La France et ses millionnaires
La France a perdu des millionnaires, tandis que les États-Unis en ont gagné. Cette hémorragie de richesse coïncide avec un CAC 40 en berne et une Europe à la traîne sur l’innovation, la productivité et l’investissement. Les géants américains, dopés par la tech et des politiques audacieuses comme l’Inflation Reduction Act, creusent l’écart. Par Michel Santi, économiste (*) </strong>dans La Tribune
Le « World Wealth Report » 2025 de Capgemini annonce que la France est en deuil de ses millionnaires ! Notre pays en compte effectivement 21 000 de moins en 2024, tandis que les États-Unis en affichent 562 000 supplémentaires sur la même période.
Que se passe-t-il sur cette terre appelée « France » dont la place boursière fut, l’an dernier, la seule au monde à dévisse (-2,5 % pour la CAC 40), tandis que même une Allemagne en mauvaise posture s’en sortait avec un Dax à +18 ? Nous n’avons hélas pas de « 7 Magnifiques » (Nvidia, Apple, Microsoft, Amazon, Alphabet, Meta, Tesla) comme aux États-Unis, mais pouvons tout de même nous targuer d’avoir des joyaux faisant notre fierté : nos Kering, nos L’Oréal, nos LVMH… dont la capitalisation s’est effondrée de respectivement 40 %, 24 et 13 % en 2024.
La hausse de 6 % sur 2024 de notre indice Stoxx Europe 600 fait si pâle figure face aux indices US (Nasdaq et S&P 500), envolés tous deux de plus de 30 %.
Notre continent est terrifié, tétanisé, par son aversion au risque, ceinturé par ses réglementations fragmentées.
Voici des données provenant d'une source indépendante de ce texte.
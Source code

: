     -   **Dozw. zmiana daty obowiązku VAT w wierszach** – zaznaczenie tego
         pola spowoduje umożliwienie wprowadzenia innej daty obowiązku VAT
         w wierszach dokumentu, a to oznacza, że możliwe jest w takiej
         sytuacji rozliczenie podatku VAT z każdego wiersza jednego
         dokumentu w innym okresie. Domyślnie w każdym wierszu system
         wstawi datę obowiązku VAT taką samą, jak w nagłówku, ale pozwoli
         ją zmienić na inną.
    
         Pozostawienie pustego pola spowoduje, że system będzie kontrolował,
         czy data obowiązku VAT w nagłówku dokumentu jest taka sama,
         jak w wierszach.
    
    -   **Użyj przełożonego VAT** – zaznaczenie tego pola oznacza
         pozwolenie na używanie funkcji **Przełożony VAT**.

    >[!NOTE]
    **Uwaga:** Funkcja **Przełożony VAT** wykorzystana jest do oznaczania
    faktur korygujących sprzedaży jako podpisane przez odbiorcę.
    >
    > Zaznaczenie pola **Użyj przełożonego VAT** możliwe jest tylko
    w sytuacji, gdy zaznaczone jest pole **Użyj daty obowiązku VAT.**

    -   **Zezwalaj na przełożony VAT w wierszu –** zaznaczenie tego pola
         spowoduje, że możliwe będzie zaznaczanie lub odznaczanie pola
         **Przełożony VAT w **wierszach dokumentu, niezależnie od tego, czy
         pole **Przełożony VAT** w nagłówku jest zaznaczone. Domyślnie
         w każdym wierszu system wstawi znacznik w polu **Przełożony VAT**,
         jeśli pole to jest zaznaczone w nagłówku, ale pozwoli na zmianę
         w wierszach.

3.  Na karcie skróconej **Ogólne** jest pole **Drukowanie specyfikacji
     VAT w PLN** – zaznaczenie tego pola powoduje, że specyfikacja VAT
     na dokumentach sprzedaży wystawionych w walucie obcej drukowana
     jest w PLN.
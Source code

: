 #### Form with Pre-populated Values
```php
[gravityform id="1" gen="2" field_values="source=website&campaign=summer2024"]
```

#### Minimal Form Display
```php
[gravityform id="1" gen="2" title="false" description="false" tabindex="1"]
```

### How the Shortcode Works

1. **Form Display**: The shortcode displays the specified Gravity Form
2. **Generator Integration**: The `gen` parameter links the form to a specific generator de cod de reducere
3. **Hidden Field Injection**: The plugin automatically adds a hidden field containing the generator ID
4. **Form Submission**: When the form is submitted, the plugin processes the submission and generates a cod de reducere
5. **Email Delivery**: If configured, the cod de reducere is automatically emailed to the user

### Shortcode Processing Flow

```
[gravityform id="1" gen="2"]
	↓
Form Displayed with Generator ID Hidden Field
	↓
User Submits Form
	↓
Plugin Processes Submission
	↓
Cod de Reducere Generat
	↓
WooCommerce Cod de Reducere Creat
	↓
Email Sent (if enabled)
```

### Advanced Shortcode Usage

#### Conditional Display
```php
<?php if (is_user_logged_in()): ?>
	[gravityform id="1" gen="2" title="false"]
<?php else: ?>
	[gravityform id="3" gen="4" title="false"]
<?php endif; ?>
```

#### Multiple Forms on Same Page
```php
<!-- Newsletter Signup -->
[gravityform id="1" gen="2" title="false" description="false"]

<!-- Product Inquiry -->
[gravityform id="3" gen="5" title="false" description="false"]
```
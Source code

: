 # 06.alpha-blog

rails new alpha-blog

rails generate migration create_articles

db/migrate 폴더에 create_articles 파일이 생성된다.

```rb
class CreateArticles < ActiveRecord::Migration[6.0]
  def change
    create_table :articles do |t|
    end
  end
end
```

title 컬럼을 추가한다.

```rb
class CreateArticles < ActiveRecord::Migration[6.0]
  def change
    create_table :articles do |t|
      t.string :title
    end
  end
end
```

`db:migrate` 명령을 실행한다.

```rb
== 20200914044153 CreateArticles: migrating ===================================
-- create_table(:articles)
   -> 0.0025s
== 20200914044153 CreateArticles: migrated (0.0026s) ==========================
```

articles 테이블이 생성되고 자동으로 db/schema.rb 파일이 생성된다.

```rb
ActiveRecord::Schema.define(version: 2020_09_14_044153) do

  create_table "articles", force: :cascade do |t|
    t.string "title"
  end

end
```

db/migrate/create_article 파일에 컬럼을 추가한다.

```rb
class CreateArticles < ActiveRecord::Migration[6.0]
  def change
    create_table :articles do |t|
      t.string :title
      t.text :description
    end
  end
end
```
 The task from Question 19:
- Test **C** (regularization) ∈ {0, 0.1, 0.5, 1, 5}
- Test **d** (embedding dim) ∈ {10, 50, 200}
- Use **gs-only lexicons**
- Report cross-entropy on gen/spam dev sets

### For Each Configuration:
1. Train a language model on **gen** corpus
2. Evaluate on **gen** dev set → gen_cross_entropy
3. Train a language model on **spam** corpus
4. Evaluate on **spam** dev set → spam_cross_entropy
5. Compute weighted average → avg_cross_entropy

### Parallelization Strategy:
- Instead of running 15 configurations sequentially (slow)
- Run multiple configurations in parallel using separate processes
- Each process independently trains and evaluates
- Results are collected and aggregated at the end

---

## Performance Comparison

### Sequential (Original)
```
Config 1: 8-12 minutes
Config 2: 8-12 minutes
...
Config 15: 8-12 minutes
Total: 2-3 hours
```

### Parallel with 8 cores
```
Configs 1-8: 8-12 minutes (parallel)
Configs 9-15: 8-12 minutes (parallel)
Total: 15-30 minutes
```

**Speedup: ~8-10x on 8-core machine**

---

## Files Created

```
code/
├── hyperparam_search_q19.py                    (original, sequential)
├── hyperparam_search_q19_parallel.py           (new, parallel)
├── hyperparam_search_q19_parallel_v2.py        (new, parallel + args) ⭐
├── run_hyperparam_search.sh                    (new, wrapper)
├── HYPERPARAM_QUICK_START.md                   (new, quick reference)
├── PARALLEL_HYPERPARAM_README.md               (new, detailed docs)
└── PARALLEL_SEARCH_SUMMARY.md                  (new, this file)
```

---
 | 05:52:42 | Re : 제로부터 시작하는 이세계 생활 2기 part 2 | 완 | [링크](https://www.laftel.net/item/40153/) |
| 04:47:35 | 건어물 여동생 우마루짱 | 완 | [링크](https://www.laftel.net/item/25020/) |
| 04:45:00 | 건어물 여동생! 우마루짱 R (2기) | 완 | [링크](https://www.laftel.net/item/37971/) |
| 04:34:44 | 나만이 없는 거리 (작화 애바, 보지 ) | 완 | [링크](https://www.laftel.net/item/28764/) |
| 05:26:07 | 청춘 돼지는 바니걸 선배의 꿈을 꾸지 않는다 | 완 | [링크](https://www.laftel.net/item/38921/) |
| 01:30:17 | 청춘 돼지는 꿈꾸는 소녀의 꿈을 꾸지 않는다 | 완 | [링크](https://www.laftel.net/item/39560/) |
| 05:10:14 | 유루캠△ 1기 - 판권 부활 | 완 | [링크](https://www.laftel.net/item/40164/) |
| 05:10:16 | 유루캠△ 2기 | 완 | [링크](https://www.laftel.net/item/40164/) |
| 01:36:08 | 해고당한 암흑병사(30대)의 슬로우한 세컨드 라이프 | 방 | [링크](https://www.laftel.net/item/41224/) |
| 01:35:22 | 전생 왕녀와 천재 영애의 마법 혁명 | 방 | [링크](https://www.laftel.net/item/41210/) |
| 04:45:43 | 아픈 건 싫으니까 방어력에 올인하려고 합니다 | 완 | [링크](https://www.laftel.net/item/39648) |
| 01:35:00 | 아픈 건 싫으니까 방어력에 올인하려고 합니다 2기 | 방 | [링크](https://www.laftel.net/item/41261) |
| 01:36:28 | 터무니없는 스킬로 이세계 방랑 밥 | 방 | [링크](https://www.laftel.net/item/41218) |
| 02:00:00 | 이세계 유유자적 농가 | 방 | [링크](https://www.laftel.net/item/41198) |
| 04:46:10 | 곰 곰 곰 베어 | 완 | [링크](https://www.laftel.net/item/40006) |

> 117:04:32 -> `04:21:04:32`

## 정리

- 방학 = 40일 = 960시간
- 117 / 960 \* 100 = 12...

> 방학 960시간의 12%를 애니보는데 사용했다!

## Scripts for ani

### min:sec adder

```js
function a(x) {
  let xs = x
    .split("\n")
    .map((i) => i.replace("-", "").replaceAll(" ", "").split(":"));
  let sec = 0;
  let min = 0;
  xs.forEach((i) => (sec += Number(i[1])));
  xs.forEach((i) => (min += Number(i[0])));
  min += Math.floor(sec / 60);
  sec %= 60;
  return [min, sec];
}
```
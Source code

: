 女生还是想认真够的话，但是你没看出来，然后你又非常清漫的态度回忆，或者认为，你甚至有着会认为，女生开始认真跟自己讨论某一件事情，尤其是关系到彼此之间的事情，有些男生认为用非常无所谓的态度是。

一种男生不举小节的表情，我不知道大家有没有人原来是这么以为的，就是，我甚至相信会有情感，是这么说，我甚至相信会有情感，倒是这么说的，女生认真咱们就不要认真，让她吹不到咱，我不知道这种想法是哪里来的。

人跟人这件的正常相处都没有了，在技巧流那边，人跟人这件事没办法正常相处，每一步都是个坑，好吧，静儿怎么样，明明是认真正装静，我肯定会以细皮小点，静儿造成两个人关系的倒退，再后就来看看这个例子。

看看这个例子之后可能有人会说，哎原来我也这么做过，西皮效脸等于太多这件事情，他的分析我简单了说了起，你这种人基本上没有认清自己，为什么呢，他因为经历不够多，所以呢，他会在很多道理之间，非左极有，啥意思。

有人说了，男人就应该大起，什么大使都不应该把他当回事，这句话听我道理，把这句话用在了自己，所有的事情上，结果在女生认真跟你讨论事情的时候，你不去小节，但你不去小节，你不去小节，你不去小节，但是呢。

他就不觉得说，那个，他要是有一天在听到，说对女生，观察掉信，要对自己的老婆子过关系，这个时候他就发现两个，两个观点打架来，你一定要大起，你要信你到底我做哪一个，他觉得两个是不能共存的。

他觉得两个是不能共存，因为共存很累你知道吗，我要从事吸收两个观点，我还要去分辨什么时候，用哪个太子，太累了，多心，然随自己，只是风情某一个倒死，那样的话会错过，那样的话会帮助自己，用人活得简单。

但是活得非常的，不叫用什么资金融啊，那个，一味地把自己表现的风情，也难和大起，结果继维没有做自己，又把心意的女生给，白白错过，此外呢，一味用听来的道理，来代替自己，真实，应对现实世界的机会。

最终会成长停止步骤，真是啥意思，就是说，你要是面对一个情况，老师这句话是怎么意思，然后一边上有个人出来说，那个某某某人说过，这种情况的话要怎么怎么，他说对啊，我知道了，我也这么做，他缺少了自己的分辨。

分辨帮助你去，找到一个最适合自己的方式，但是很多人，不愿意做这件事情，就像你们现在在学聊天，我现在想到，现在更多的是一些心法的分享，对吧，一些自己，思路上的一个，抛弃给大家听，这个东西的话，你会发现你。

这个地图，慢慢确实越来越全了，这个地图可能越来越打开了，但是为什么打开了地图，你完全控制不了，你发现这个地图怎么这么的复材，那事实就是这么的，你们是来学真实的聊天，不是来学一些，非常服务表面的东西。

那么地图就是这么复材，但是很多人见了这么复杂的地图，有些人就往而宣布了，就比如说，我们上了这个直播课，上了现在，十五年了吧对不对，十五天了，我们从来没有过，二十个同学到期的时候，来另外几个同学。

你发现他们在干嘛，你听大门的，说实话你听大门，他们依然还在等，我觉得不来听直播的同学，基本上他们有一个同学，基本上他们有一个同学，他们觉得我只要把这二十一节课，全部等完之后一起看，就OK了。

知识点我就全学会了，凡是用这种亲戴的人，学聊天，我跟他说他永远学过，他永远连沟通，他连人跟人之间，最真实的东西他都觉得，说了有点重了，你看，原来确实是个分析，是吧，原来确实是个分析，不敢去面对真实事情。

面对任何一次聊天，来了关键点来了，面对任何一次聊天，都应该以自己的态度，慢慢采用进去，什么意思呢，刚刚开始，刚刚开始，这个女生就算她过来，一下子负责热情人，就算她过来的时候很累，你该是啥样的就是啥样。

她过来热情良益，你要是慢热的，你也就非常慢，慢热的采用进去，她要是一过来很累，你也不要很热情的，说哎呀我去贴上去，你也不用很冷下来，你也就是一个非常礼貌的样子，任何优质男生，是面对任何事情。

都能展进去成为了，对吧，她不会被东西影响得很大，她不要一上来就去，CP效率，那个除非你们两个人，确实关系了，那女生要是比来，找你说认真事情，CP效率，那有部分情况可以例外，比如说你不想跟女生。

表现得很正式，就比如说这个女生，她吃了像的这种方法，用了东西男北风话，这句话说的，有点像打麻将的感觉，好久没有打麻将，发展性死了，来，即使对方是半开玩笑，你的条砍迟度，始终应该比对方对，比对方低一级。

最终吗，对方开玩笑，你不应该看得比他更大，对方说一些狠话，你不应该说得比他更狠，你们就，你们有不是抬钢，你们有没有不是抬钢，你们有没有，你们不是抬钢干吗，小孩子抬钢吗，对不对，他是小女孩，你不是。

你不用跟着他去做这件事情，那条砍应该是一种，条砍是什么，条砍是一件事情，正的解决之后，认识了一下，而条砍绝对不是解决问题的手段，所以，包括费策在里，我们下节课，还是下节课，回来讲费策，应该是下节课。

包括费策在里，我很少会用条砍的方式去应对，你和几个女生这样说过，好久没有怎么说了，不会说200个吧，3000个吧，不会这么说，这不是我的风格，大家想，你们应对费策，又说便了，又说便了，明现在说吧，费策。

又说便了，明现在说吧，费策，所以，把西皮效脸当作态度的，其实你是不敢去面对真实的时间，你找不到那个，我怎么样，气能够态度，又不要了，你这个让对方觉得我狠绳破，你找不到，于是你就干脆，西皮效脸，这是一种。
L’Europe est désormais subjuguée, reléguée.
Les fortunes migrent vers les États-Unis — et s’y créent — car l’Europe a fini d’être un territoire de l’innovation. Et pour cause, puisque c’est 60 milliards qui y sont consacrés au capital-risque contre… 200 aux États-Unis ! C’est 3,5 % du PIB américain qui sont dépensés en faveur de la R&D (soit 990 milliards de dollars) en rapport aux 440 milliards de dollars, ou 2,3 % du PIB, chez nous.
Ils caracolent en tête, les États-Unis, avec une productivité du travail 1,55 fois supérieure à la nôtre (productivité/heure travaillée 85 dollars contre 55 dollars en Europe), induisant mécaniquement une création de richesse plus rapide.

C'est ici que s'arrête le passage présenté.